• _PROBLEM_
It is required that the lines from the top of the listing through the line with "unsupervised learning paradigm." be reproduced exactly, excluding pictures.

• _EXERCISE MATERIALS_
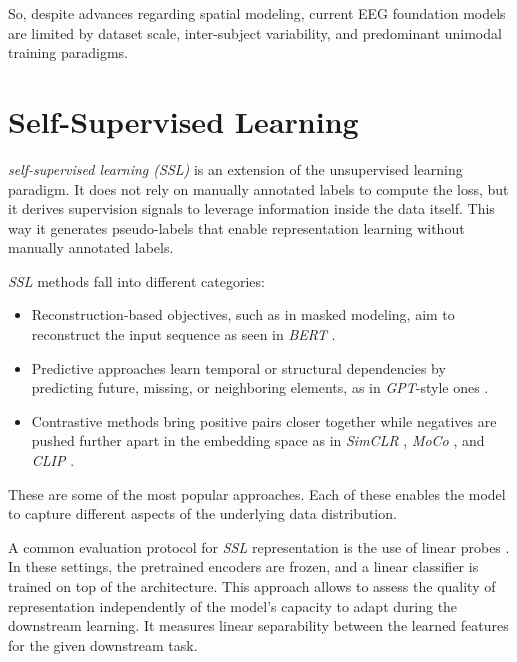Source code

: So, despite advances regarding spatial modeling, current EEG foundation models are limited by dataset scale,
inter-subject variability, and predominant unimodal training paradigms.

\section{Self-Supervised Learning}
\textit{self-supervised learning (SSL)} \cite{oord2019representationlearningcontrastivepredictive, gui2024surveyselfsupervisedlearningalgorithms} is an extension of the unsupervised learning paradigm.
It does not rely on manually annotated labels to compute the loss, but it derives supervision signals to leverage information inside the data itself.
This way it generates pseudo-labels that enable representation learning without manually annotated labels.

\textit{SSL} methods fall into different categories:
\begin{itemize}
    \item Reconstruction-based objectives, such as in masked modeling, aim to reconstruct the input sequence as seen in \textit{BERT} \cite{devlin2019bertpretrainingdeepbidirectional}.
    \item Predictive approaches learn temporal or structural dependencies by predicting future, missing, or neighboring elements, as in \textit{GPT}-style ones \cite{OpenAI_GPT4_2023}.
    \item Contrastive methods bring positive pairs closer together while negatives are pushed further apart in the embedding space as in \textit{SimCLR} \cite{chen2020simpleframeworkcontrastivelearning}, \textit{MoCo} \cite{he2020momentumcontrastunsupervisedvisual}, and \textit{CLIP} \cite{radford2021learningtransferablevisualmodels}.
\end{itemize}

These are some of the most popular approaches. Each of these enables the model to capture different aspects of the underlying data distribution.

A common evaluation protocol for \textit{SSL} representation is the use of linear probes \cite{alain2018understandingintermediatelayersusing}.
In these settings, the pretrained encoders are frozen, and
a linear classifier is trained on top of the architecture.
This approach allows to assess the quality of representation independently of the model's capacity to adapt during the downstream learning.
It measures linear separability between the learned features for the given downstream task.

• _ANSWER_
Source code

: So, despite advances regarding spatial modeling, current EEG foundation models are limited by dataset scale,
inter-subject variability, and predominant unimodal training paradigms.

\section{Self-Supervised Learning}
\textit{self-supervised learning (SSL)} \cite{oord2019representationlearningcontrastivepredictive, gui2024surveyselfsupervisedlearningalgorithms} is an extension of the unsupervised learning paradigm.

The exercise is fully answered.